Миссия являла собой просторный ангар, заставленный длинными столами и грубо сколоченными лавками; по вечерам он выполнял роль общественной столовой, организованной местными прихожанами, а днем превращался в класс, в котором монахи учили грамоте тех, кому совсем не повезло в жизни, а тем, кто хотел пойти чуть дальше, преподавали английский и немецкий. В двух небольших пристройках размещались ночлежка и кухня.
Брат повар всегда радушно встречал паренька и ласково трепал его по белой голове здоровенными ручищами, от которых приятно пахло стряпней.
Старик давно привык к своему молчаливому помощнику в серой фуфайке и без страха препоручал ему заботу о стоящих на огне котлах, когда пора было отправляться в обеденный зал с огромной корзиной, наполненной хлебом.
На этот раз, оставшись на кухне в одиночестве, паренек достал из рюкзака большой стеклянный термос с бесцветной жидкостью. Убедившись, что за ним никто не подглядывает, он вылил содержимое термоса и котел с мясной похлебкой. Потом юноша убрал пустой термос в рюкзак и старательно перемешал варево половником.
Вскоре в кухню вошли двое монахов и под дежурные шуточки о голодных прихожанах и о том, какие сумасшедшие деньги мог бы получать брат повар, работай он в каком-нибудь дорогом ресторане, принялись грузить кастрюли на дребезжащую железную тележку.
Тем временем в столовой все расселись по местам, ожидая, пока повар раздаст хлеб. Остальные монахи раскладывали вилки и ложки, разносили стаканы с водой и оделяли каждого яблоком или бананом. Паренек взялся за ручку и покатил тележку между рядами, разливая по мискам отравленный суп.
На черенке каждой ложки и вилки были выгравированы слова «Миссия «Слезы Христовы» на случай, если кому-то из прихожан придет в голову прикарманить столовые приборы, чтобы попытаться выручить за них немного денег и разжиться на десерт дозой героина.

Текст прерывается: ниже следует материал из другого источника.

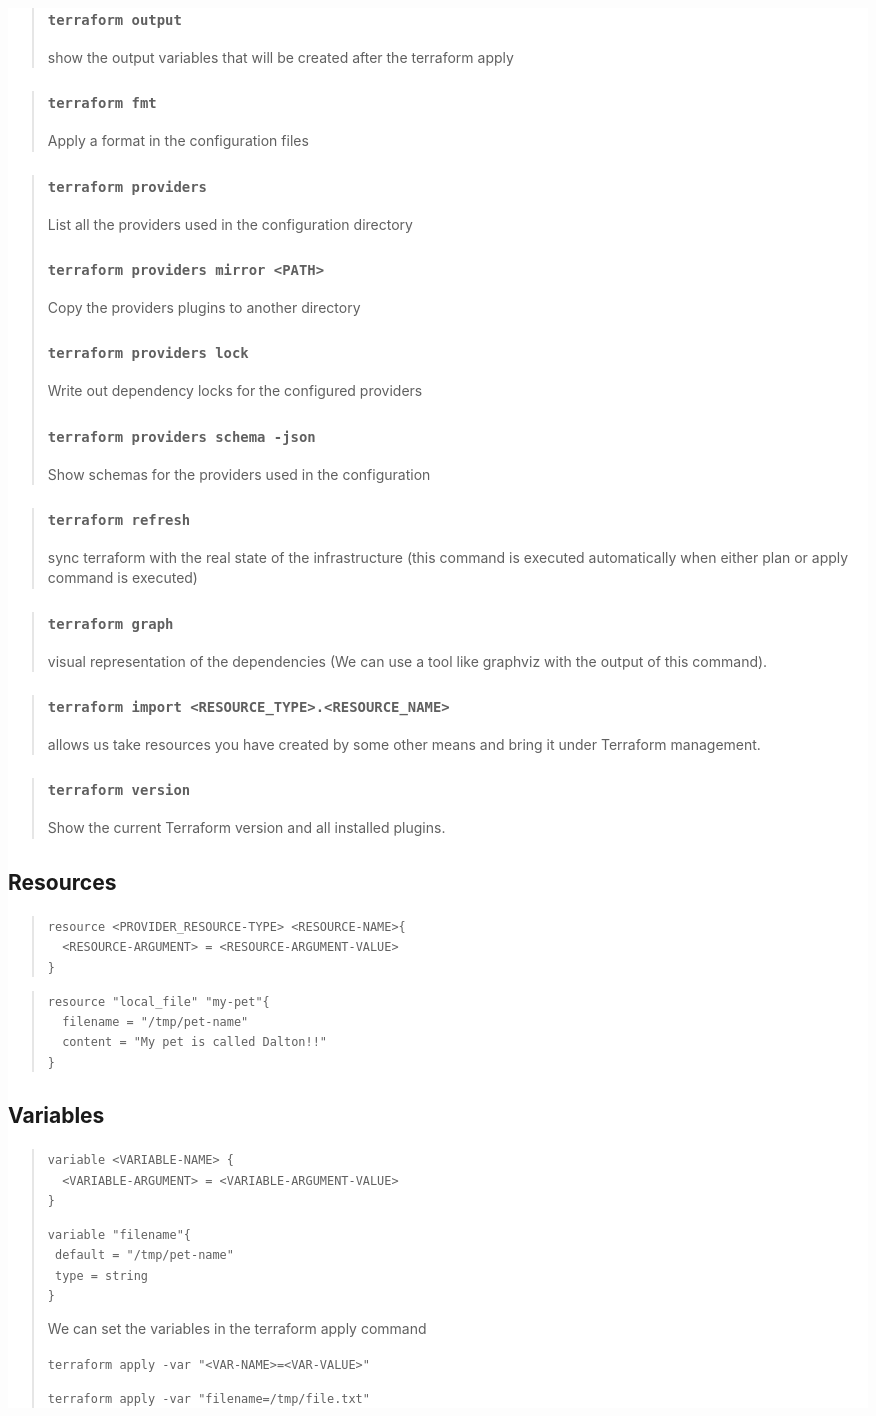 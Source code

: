 > ### `terraform output`
> show the output variables that will be created after the terraform apply

> ### `terraform fmt`
> Apply a format in the configuration files

> ### `terraform providers`
> List all the providers used in the configuration directory
> ### `terraform providers mirror <PATH>`
> Copy the providers plugins to another directory
> ### `terraform providers lock`
> Write out dependency locks for the configured providers
> ### `terraform providers schema -json`
> Show schemas for the providers used in the configuration

> ### `terraform refresh`
> sync terraform with the real state of the infrastructure (this command is executed automatically when either plan or apply command is executed)

> ### `terraform graph`
> visual representation of the dependencies (We can use a tool like graphviz with the output of this command).

> ### `terraform import <RESOURCE_TYPE>.<RESOURCE_NAME>`
> allows us take resources you have created by some other means and bring it under Terraform management.

> ### `terraform version`
> Show the current Terraform version and all installed plugins.

## Resources
> ``` 
> resource <PROVIDER_RESOURCE-TYPE> <RESOURCE-NAME>{
>   <RESOURCE-ARGUMENT> = <RESOURCE-ARGUMENT-VALUE>
> }
>```

> ``` 
> resource "local_file" "my-pet"{
>   filename = "/tmp/pet-name"
>   content = "My pet is called Dalton!!"
> }
>```

## Variables
> ``` 
> variable <VARIABLE-NAME> {
>   <VARIABLE-ARGUMENT> = <VARIABLE-ARGUMENT-VALUE>
> }
>```
>
> ``` 
> variable "filename"{
>  default = "/tmp/pet-name"
>  type = string
> }
>```
>
> We can set the variables in the terraform apply command
> ```
> terraform apply -var "<VAR-NAME>=<VAR-VALUE>"
> ```
> ```
> terraform apply -var "filename=/tmp/file.txt"
> ```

Еды было немного, едоков тоже, и парень в серой фуфайке довольно быстро объехал весь зал, почти полностью опустошив котел с супом. Остатки предназначались для отдельного стола в углу, под дешевым изображением святого Франциска Ассизского, за которым ужинали монахи и их помощник.
На этот раз им повезло.
Похлебки хватило на всех.
Все смогли по достоинству оценить выдающийся кулинарный талант брата повара.
Все, кроме паренька, который едва притронулся к еде.
Юноша рассеянно потирал горящую пентаграмму на запястье, и недавние события выветривались из его памяти так быстро, что к концу ужина он совершенно позабыл о содеянном в тот вечер.
Молодой бродяга за дальним столом достал губную гармошку, чтобы развлечь товарищей незатейливой мелодией и тут же согнулся над столом, выплюнув прямо в миску сгусток черной крови.
Все в ужасе уставились на него со своих мест.
Никто не проронил ни звука.
Изо рта бездомного, сидевшего через два стола от молодого бродяги, вдруг хлынул целый поток крови.
В голове паренька в серой фуфайке мелькнуло странное воспоминание о бесцветной жидкости, льющейся в котел, но он поспешил прогнать нелепое видение, с ясной улыбкой взял ложку и начал есть.
Еще одного бездомного стало рвать кровью, словно кто-то терзал его внутренности. И еще одного. И еще.
Пострадавших становилось все больше, и те, кто пытался им помочь, не знали, за что хвататься.
Такое здесь случалось.
Печально, но обычное дело.
Все в руках Божьих.
Все омыто слезами Христовыми.
У священника-миссионера нет ни кафедры, ни собора. Он проповедует там, где в его слове нуждаются больше всего.
И все же в мире было два-три места, которые епископ Сесар Магальянес, давно привыкший к частым переездам, считал своими.
Только в подземном коридоре, ведущем к часовне под «Автопортом-92», вдали от всех, под толщей земли, заглушавшей голоса простых смертных, не пропускавшей ни смеха, ни стонов, ни жалоб, он мог позволить себе невообразимую роскошь побыть самим собой.
Двери часовни были наполовину открыты, сквозь них виднелся мягкий свет десятков свечей. Магалья-нес неторопливо прошел к алтарю, где его, редкого гостя в подземелье автовокзала, всегда ждал обитый черным бархатом аналой.
Преклонив колени, епископ машинально провел рукой по искусно сработанной деревянной полочке, желая убедиться, что украшенный драгоценными камнями требник на месте. Разумеется, он был на месте.
А на нем лежал сложенный вдвое листок бумаги, исписанный старательным округлым почерком, анонимное послание, точно такое же, какие в последнее время приходили в Ватикан.